Безусловной истиной для Готорна была мысль о том, что существует нечто более значительное, чем отдельная личность и ее свобода, и эта личность достигает совершенства, лишь растворившись в том, что не только больше, но и выше ее. При этом он понимал, что человеческого в человеке — щепоть, крошка, а тяга человека к злу — естественна, почти инстинктивна, потому что зло делает человека сильнее. Мистер Уэйкфилд не преодолел себя, его жизненный путь не стал путем преображения, а следовательно, он так и остался вне времени, вне оправдания и любви, в безмозглой вечности чудовищ. Добычей зла, если угодно, легкой добычей. Если бы я был одержим социальным пафосом, то сказал бы, что он не из тех, кто приказывает рубить головы, и не из тех, кому рубят голову, — он из тех, кто рубит головы. А будь я психологом, то попытался бы понять, существует ли хоть какая-то связь между мистером Уэйкфилдом и писателем Натаниелем Готорном, который всю жизнь испытывал чувство вины за одного из своих предков — Джона Готорна, вынесшего смертный приговор сайлемским ведьмам, одна из которых прокляла и судью, и всех его потомков…
Палач и Царь
Утверждают, что публичная смертная казнь — отвратительное зрелище, и с этим трудно спорить. Но это все-таки спектакль, зрелище. Это зрелище пробуждает в зрителях низменные чувства, и это тоже несомненно, но оно же часто вызывает и сострадание к преступнику, который иногда кажется людям невинной жертвой, а бывает, что и является ею. Поэтому я думаю, что мы бываем слишком строги, когда обвиняем в бессердечии людей, собиравшихся поглазеть на казнь.

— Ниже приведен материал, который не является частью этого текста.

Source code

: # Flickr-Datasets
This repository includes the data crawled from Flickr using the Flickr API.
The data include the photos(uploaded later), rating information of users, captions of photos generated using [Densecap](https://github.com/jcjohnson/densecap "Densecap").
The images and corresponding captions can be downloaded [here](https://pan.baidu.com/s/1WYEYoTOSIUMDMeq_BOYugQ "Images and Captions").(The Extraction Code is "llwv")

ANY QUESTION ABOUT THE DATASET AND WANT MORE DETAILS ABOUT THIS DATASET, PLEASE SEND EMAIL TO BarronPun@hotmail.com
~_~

Человек, как писал Аристотель, — общественное животное (zoon politikon). Во времена Аристотеля жители греческих городов были обязаны участвовать в общественной жизни государства, в том числе посещать театральные представления. А тех, кто уклонялся от этой обязанности, как известно, называли «идиотами», то есть людьми несведущими, необразованными, простецами, глупцами, не желающими и не способными влиять на государственные дела. Греки презирали идиота, стоящего в стороне и предпочитающего частную жизнь: такая жизнь, по их мнению, мало чем отличалась от жизни животной, скотской. Греки осуждали естественную животность человека и поощряли естественную же его человечность — слабую, очень слабую, гораздо слабее, чем его животность, но тем более заслуживающую поддержки. Этой цели служили и кровавые трагедии Софокла, и глумливые комедии Аристофана. В истории Рима известны случаи, когда для придания спектаклю занимательности и правдоподобия на сцене убивали животных и людей (рабов).